Com um arranjo pop meio jazzístico de Jack Cortner, a canção de sucesso amoroso, na qual o eu lírico desfruta da correspondência da sua amada, foi potencializada. O clima positivo é ratificado com o uso de uma linha de baixo que não somente inicia, mas dita todo o percurso musical, acompanhado por dois violões de batida percussiva que incrementam a percussão propriamente dita a qual dá um toque caribenho à música. Infelizmente, por determinação do produtor e gerente geral da CBS brasileira, Evandro Ribeiro, as informações técnicas dos discos de RC são bem parcas e genéricas, não identificando os músicos executantes de cada instrumento. Mas a parte instrumental de Na Paz do Seu Sorriso traz ainda o acompanhamento de um discreto piano tocado em sustenido, uma também discreta bateria, a inserção incidental de flautas e violinos e o solo de sax alto que dá o clima jazz que mencionamos anteriormente. No vocal, Roberto faz uma terça de voz na frase "Tudo isso que você meu bem me dá... meu bem me dá, meu bem me dá"  e na 3ª e última parte do estribilho "Na paz do seu sorriso/meus sonhos realizo/e te beijo feliz", o que dá uma leve feição black à música. Enfim, a canção é pra cima porque celebra uma paixão bem-sucedida, ainda nova, que traduz o encantamento e a felicidade de RC em estar se relacionando com a jovem Myrian Rios.
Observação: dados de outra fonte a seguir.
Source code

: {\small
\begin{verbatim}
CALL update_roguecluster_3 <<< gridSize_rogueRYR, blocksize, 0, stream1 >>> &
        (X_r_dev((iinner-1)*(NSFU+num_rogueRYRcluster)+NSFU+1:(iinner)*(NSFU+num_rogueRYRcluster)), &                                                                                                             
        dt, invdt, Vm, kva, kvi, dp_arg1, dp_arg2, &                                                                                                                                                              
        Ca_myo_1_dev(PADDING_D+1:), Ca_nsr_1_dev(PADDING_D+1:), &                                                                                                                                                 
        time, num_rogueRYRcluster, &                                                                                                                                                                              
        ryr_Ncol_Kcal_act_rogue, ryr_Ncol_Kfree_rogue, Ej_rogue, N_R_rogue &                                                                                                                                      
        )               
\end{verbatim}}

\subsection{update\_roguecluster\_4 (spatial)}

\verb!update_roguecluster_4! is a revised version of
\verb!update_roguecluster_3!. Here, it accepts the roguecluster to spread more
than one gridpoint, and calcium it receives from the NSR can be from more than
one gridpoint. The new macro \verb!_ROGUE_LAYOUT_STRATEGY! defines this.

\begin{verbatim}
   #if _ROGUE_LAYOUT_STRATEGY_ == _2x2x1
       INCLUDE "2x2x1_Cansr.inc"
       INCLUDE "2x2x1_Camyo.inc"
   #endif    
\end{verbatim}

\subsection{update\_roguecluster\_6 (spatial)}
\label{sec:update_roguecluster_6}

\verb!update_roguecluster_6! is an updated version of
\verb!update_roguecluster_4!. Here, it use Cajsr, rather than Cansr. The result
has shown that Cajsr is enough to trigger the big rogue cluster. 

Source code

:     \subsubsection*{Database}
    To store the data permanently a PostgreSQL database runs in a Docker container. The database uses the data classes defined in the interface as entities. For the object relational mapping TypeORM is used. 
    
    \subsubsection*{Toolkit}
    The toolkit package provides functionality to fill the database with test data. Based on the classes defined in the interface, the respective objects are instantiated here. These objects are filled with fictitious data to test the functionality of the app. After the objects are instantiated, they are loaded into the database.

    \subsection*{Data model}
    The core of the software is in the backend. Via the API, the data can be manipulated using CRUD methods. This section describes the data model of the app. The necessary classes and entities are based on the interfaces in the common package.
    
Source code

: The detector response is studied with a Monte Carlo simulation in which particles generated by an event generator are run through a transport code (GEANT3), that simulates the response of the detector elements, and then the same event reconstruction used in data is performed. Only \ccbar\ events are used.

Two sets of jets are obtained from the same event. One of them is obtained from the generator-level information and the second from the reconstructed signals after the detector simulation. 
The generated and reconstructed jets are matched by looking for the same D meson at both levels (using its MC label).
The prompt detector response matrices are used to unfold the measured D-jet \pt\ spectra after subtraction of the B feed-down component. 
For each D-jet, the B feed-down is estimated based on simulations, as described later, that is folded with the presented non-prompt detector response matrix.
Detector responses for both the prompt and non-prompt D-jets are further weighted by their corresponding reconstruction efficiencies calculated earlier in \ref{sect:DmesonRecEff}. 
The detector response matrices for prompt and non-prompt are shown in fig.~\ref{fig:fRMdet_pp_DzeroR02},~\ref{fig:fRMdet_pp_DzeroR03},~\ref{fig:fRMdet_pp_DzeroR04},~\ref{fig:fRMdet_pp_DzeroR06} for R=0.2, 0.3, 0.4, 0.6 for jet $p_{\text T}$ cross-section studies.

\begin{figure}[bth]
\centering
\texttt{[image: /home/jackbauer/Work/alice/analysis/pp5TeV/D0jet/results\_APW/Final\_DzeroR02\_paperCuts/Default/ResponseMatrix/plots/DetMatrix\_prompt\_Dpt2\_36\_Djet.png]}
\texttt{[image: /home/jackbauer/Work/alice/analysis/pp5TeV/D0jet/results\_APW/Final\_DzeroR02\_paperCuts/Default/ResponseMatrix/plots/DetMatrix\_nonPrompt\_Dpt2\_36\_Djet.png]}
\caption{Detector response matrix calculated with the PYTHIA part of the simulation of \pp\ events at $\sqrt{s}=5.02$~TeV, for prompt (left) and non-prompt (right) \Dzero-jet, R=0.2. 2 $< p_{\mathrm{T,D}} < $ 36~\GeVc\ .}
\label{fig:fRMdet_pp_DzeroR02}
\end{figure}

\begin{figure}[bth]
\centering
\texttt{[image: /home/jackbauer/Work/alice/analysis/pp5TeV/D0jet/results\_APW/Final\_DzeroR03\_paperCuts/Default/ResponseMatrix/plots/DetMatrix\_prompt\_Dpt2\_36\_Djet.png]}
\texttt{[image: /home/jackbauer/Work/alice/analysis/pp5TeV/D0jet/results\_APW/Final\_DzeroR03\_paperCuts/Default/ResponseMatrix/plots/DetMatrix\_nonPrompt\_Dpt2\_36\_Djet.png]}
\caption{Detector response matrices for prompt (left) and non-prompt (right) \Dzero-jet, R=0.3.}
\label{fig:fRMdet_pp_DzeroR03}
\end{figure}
RC e Myrian Rios em 1980: Revista Manchete
A outra faixa do disco de 1979 que parece fazer alguma referência ao novo namoro do cantor é Me Conte a Sua História, mas esta, música de Maurício Duboc e letra de Carlos Colla. A letra parte da tentativa do eu lírico de conquistar uma mulher que vem de experiências mal sucedidas e, portanto, é uma temática que aborda o galanteio à desejada musa do personagem da canção. Entretanto, é no LP lançado no final de 1980 - portanto pouco depois da revelação à imprensa de sua nova namorada - que as canções do novo disco irão começar a ficar mais explícitas e inspiradas nesse novo amor do cantor. A mais escancarada e derramada é, sem dúvida, a balada jazzistica Não Se Afaste de Mim. Composição da dupla Roberto e Erasmo, com arranjo de Torrie Zito, a faixa foi apresentada ao público no dia 03/03/1981 no Clipe do Fantástico pelo ator Edson Celulari, como "um jeito ingênuo, meio fora de moda de declarar o amor de hoje" e "lembrando muito as primeiras composições de Roberto e Erasmo". De fato, apesar do gabaritado arranjo de um dos maestros de ninguém menos do que Frank Sinatra, com um sax tomando toda a rédea da linha melódica e acompanhado posteriormente por um violão com timbragem meio samba-canção e flautas fazendo os contrapontos e os violinos, a letra é das mais diretas e sem rebuscamentos poéticos daquele seu 21º álbum. 
"Eu pensei que com tanta experiência/eu soubesse tudo/mas você me ensinou que no amor/não importa quem sabe mais/e o que tempo entre nós não existe/por tudo que esse amor nos traz/não se afaste de mim/oh, oh, oh, não... esse jeito de quem não sabe nada/sabe me fazer feliz... não pensei que esse jeito inocente/me mostrasse a vida..."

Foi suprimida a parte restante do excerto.